Ban integrations from core that rely on web scraping

balloob commented 5 years ago

Context

Webscraping is when we use code to mimic a user and log in to a website and get data in Home Assistant. This is usually needed because certain data sources/integrations do not offer an API.

Webscraping comes with the following downsides:

Very fragile, break often. When the website is updated, the integration will need to be updated.
Some vendors (like USPS) have IP banned users of such integrations
Some rely on beautifulsoup (Python-based), others are relying on PhantomJS or other headless browsers, meaning we need to include a whole browser.

Proposal

We no longer accept any new integration that relies on webscraping.
We identify, deprecate for 2 releases and remove integrations that rely on webscraping
It will still be possible to have custom integrations provide information via webscraping

Consequences

Integrations that rely on webscraping will have to be maintained as custom integrations.

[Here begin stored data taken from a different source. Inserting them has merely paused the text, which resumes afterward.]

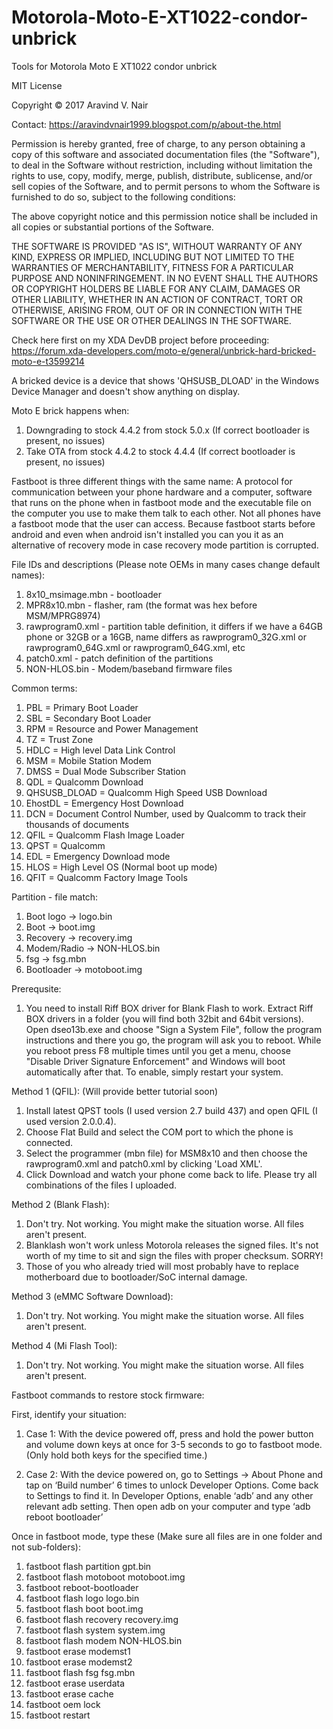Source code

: # Motorola-Moto-E-XT1022-condor-unbrick
Tools for Motorola Moto E XT1022 condor unbrick

MIT License

Copyright © 2017 Aravind V. Nair

Contact: https://aravindvnair1999.blogspot.com/p/about-the.html

Permission is hereby granted, free of charge, to any person obtaining a copy
of this software and associated documentation files (the "Software"), to deal
in the Software without restriction, including without limitation the rights
to use, copy, modify, merge, publish, distribute, sublicense, and/or sell
copies of the Software, and to permit persons to whom the Software is
furnished to do so, subject to the following conditions:

The above copyright notice and this permission notice shall be included in all
copies or substantial portions of the Software.

THE SOFTWARE IS PROVIDED "AS IS", WITHOUT WARRANTY OF ANY KIND, EXPRESS OR
IMPLIED, INCLUDING BUT NOT LIMITED TO THE WARRANTIES OF MERCHANTABILITY,
FITNESS FOR A PARTICULAR PURPOSE AND NONINFRINGEMENT. IN NO EVENT SHALL THE
AUTHORS OR COPYRIGHT HOLDERS BE LIABLE FOR ANY CLAIM, DAMAGES OR OTHER
LIABILITY, WHETHER IN AN ACTION OF CONTRACT, TORT OR OTHERWISE, ARISING FROM,
OUT OF OR IN CONNECTION WITH THE SOFTWARE OR THE USE OR OTHER DEALINGS IN THE
SOFTWARE.

Check here first on my XDA DevDB project before proceeding: https://forum.xda-developers.com/moto-e/general/unbrick-hard-bricked-moto-e-t3599214

A bricked device is a device that shows 'QHSUSB_DLOAD' in the Windows Device Manager and doesn't show anything on display.

Moto E brick happens when:

1. Downgrading to stock 4.4.2 from stock 5.0.x (If correct bootloader is present, no issues)
2. Take OTA from stock 4.4.2 to stock 4.4.4 (If correct bootloader is present, no issues)

Fastboot is three different things with the same name: A protocol for communication between your phone hardware and a computer, software that runs on the phone when in fastboot mode and the executable file on the computer you use to make them talk to each other. Not all phones have a fastboot mode that the user can access. Because fastboot starts before android and even when android isn't installed you can you it as an alternative of recovery mode in case recovery mode partition is corrupted.

File IDs and descriptions (Please note OEMs in many cases change default names):

1. 8x10_msimage.mbn - bootloader
2. MPR8x10.mbn - flasher, ram (the format was hex before MSM/MPRG8974)
3. rawprogram0.xml - partition table definition, it differs if we have a 64GB phone or 32GB or a 16GB, name differs as rawprogram0_32G.xml or rawprogram0_64G.xml or rawprogram0_64G.xml, etc
4. patch0.xml - patch definition of the partitions
5. NON-HLOS.bin - Modem/baseband firmware files

Common terms:

1. PBL = Primary Boot Loader
2. SBL = Secondary Boot Loader
3. RPM = Resource and Power Management
4. TZ = Trust Zone
5. HDLC = High level Data Link Control
6. MSM = Mobile Station Modem
7. DMSS = Dual Mode Subscriber Station
8. QDL = Qualcomm Download
9. QHSUSB_DLOAD = Qualcomm High Speed USB Download
10. EhostDL = Emergency Host Download
11. DCN = Document Control Number, used by Qualcomm to track their thousands of documents
12. QFIL = Qualcomm Flash Image Loader
13. QPST = Qualcomm
14. EDL = Emergency Download mode
15. HLOS = High Level OS (Normal boot up mode)
16. QFIT = Qualcomm Factory Image Tools

Partition - file match:

1. Boot logo -> logo.bin
2. Boot -> boot.img
3. Recovery -> recovery.img
4. Modem/Radio -> NON-HLOS.bin
5. fsg -> fsg.mbn
6. Bootloader -> motoboot.img

Prerequsite:

1. You need to install Riff BOX driver for Blank Flash to work. Extract Riff BOX drivers in a folder (you will find both 32bit and 64bit versions). Open dseo13b.exe and choose "Sign a System File", follow the program instructions and there you go, the program will ask you to reboot. While you reboot press F8 multiple times until you get a menu, choose "Disable Driver Signature Enforcement" and Windows will boot automatically after that. To enable, simply restart your system.

Method 1 (QFIL): (Will provide better tutorial soon)

1. Install latest QPST tools (I used version 2.7 build 437) and open QFIL (I used version 2.0.0.4).
2. Choose Flat Build and select the COM port to which the phone is connected.
3. Select the programmer (mbn file) for MSM8x10 and then choose the rawprogram0.xml and patch0.xml by clicking 'Load XML'.
4. Click Download and watch your phone come back to life. Please try all combinations of the files I uploaded.

Method 2 (Blank Flash):

1. Don't try. Not working. You might make the situation worse. All files aren't present.
2. Blanklash won't work unless Motorola releases the signed files. It's not worth of my time to sit and sign the files with proper checksum. SORRY!
3. Those of you who already tried will most probably have to replace motherboard due to bootloader/SoC internal damage.

Method 3 (eMMC Software Download):

1. Don't try. Not working. You might make the situation worse. All files aren't present.

Method 4 (Mi Flash Tool):

1. Don't try. Not working. You might make the situation worse. All files aren't present.

Fastboot commands to restore stock firmware:

First, identify your situation:

1. Case 1: With the device powered off, press and hold the power button and volume down keys at once for 3-5 seconds to go to fastboot mode. (Only hold both keys for the specified time.)

2. Case 2: With the device powered on, go to Settings -> About Phone and tap on ‘Build number’ 6 times to unlock Developer Options. Come back to Settings to find it. In Developer Options, enable ‘adb’ and any other relevant adb setting. Then open adb on your computer and type ‘adb reboot bootloader’

Once in fastboot mode, type these (Make sure all files are in one folder and not sub-folders):

1.	fastboot flash partition gpt.bin 
2.	fastboot flash motoboot motoboot.img
3.	fastboot reboot-bootloader
4.	fastboot flash logo logo.bin
5.	fastboot flash boot boot.img
6.	fastboot flash recovery recovery.img
7.	fastboot flash system system.img
8.	fastboot flash modem NON-HLOS.bin
9.	fastboot erase modemst1 
10.	fastboot erase modemst2 
11.	fastboot flash fsg fsg.mbn
12.	fastboot erase userdata
13.	fastboot erase cache
14.	fastboot oem lock
15.	fastboot restart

amelchio commented 5 years ago

Does this include integrations that use a reverse-engineered AJAX/WebSockets API?

How about integrations connecting to local devices, like admin pages on routers?

ties commented 5 years ago

"It will still be possible to have custom integrations provide information via web scraping"

Will this change be implemented before or after there is an official mechanism for custom integrations?

As far I'm aware, there is no mechanism to manager (i.e keep up to date0 custom integrations?

On Thu, 20 Jun 2019, 22:53 Anders Melchiorsen, notifications@github.com wrote:

Does this include integrations that use a reverse-engineered AJAX/WebSockets API?

How about integrations connecting to local devices, like admin pages on routers?

— You are receiving this because you are subscribed to this thread. Reply to this email directly, view it on GitHub https://github.com/home-assistant/architecture/issues/252?email_source=notifications&email_token=AABQTESB3YZZ4YPPRM34Z4DP3PU4ZA5CNFSM4HZ52FJ2YY3PNVWWK3TUL52HS4DFVREXG43VMVBW63LNMVXHJKTDN5WW2ZLOORPWSZGODYGSRNY#issuecomment-504178871, or mute the thread https://github.com/notifications/unsubscribe-auth/AABQTES6G6LRLAN64VJM4A3P3PU4ZANCNFSM4HZ52FJQ .

frenck commented 5 years ago

I could not agree more.

@amelchio Is hitting a thin line there. My proposal would be any integration that scrapes information:

from an HTML-based website
needs regular expressions, dom parsing or css filters to get specific values

@ties There is already a mechanism for custom integrations (as in, you can add those to your install). Secondly, there is a community effort called HACS, which provides update possibilities for custom components.

balloob commented 5 years ago

@frenck I agree with that proposal.

It's not the goal to restrict using undocumented APIs. Just purely webscraping ones.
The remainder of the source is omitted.